**What is being asked:** Without changing a character, output all of the records.
- Opening Delimiter -
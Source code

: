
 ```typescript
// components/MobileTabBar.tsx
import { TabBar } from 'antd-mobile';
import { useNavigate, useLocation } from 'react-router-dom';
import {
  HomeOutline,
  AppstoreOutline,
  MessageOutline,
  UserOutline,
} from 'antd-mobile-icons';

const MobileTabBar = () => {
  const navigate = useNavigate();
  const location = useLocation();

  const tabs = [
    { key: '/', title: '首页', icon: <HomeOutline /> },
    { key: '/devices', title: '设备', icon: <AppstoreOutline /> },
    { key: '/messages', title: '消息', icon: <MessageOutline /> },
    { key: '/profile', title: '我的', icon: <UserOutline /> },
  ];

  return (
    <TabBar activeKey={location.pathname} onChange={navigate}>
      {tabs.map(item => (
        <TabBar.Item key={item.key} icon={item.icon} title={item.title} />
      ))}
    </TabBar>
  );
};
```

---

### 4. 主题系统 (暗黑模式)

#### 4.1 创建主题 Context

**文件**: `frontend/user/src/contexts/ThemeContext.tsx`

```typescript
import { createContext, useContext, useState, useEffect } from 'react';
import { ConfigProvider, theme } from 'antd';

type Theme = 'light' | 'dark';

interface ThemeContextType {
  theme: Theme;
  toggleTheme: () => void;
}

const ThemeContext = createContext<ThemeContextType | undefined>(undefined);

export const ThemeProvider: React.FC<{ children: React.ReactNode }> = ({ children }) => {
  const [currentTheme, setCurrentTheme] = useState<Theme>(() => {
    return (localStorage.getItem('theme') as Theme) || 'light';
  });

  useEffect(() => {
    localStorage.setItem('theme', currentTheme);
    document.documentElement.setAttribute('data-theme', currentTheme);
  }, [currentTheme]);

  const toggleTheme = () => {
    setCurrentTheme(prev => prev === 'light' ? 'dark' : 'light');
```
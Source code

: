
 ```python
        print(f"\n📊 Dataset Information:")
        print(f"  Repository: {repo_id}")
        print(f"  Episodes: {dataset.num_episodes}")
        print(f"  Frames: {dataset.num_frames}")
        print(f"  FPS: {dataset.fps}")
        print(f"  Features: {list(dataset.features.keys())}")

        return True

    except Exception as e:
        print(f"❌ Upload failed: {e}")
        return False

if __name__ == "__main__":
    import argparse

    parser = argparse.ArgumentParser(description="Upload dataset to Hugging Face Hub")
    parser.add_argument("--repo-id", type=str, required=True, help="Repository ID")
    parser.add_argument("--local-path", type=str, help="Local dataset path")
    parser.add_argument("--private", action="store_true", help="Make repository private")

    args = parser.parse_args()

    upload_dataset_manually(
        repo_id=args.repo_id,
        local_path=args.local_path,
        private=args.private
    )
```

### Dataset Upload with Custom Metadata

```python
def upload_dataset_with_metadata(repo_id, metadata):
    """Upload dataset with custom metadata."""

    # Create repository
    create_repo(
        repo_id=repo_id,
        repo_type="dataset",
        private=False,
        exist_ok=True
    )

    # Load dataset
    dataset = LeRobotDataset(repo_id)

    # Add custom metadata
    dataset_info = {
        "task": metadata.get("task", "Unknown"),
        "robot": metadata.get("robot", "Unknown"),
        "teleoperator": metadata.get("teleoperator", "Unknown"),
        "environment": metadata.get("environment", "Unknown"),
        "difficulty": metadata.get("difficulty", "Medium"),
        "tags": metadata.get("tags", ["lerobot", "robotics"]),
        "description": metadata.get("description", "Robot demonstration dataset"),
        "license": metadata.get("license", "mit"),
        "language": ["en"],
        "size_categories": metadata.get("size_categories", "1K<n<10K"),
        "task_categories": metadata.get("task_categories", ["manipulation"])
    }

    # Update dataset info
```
- Closing Delimiter -
**Written answer:**
Source code

:
 ```typescript
// components/MobileTabBar.tsx
import { TabBar } from 'antd-mobile';
import { useNavigate, useLocation } from 'react-router-dom';
import {
  HomeOutline,
  AppstoreOutline,
  MessageOutline,
  UserOutline,
} from 'antd-mobile-icons';

const MobileTabBar = () => {
  const navigate = useNavigate();
  const location = useLocation();

  const tabs = [
    { key: '/', title: '首页', icon: <HomeOutline /> },
    { key: '/devices', title: '设备', icon: <AppstoreOutline /> },
    { key: '/messages', title: '消息', icon: <MessageOutline /> },
    { key: '/profile', title: '我的', icon: <UserOutline /> },
  ];

  return (
    <TabBar activeKey={location.pathname} onChange={navigate}>
      {tabs.map(item => (
        <TabBar.Item key={item.key} icon={item.icon} title={item.title} />
      ))}
    </TabBar>
  );
};
```

---

### 4. 主题系统 (暗黑模式)

#### 4.1 创建主题 Context

**文件**: `frontend/user/src/contexts/ThemeContext.tsx`

```typescript
import { createContext, useContext, useState, useEffect } from 'react';
import { ConfigProvider, theme } from 'antd';

type Theme = 'light' | 'dark';

interface ThemeContextType {
  theme: Theme;
  toggleTheme: () => void;
}

const ThemeContext = createContext<ThemeContextType | undefined>(undefined);

export const ThemeProvider: React.FC<{ children: React.ReactNode }> = ({ children }) => {
  const [currentTheme, setCurrentTheme] = useState<Theme>(() => {
    return (localStorage.getItem('theme') as Theme) || 'light';
  });

  useEffect(() => {
    localStorage.setItem('theme', currentTheme);
    document.documentElement.setAttribute('data-theme', currentTheme);
  }, [currentTheme]);

  const toggleTheme = () => {
    setCurrentTheme(prev => prev === 'light' ? 'dark' : 'light');
```
Source code

:
 ```python
        print(f"\n📊 Dataset Information:")
        print(f"  Repository: {repo_id}")
        print(f"  Episodes: {dataset.num_episodes}")
        print(f"  Frames: {dataset.num_frames}")
        print(f"  FPS: {dataset.fps}")
        print(f"  Features: {list(dataset.features.keys())}")

        return True

    except Exception as e:
        print(f"❌ Upload failed: {e}")
        return False

if __name__ == "__main__":
    import argparse

    parser = argparse.ArgumentParser(description="Upload dataset to Hugging Face Hub")
    parser.add_argument("--repo-id", type=str, required=True, help="Repository ID")
    parser.add_argument("--local-path", type=str, help="Local dataset path")
    parser.add_argument("--private", action="store_true", help="Make repository private")

    args = parser.parse_args()

    upload_dataset_manually(
        repo_id=args.repo_id,
        local_path=args.local_path,
        private=args.private
    )
```

### Dataset Upload with Custom Metadata

```python
def upload_dataset_with_metadata(repo_id, metadata):
    """Upload dataset with custom metadata."""

    # Create repository
    create_repo(
        repo_id=repo_id,
        repo_type="dataset",
        private=False,
        exist_ok=True
    )

    # Load dataset
    dataset = LeRobotDataset(repo_id)

    # Add custom metadata
    dataset_info = {
        "task": metadata.get("task", "Unknown"),
        "robot": metadata.get("robot", "Unknown"),
        "teleoperator": metadata.get("teleoperator", "Unknown"),
        "environment": metadata.get("environment", "Unknown"),
        "difficulty": metadata.get("difficulty", "Medium"),
        "tags": metadata.get("tags", ["lerobot", "robotics"]),
        "description": metadata.get("description", "Robot demonstration dataset"),
        "license": metadata.get("license", "mit"),
        "language": ["en"],
        "size_categories": metadata.get("size_categories", "1K<n<10K"),
        "task_categories": metadata.get("task_categories", ["manipulation"])
    }

    # Update dataset info
```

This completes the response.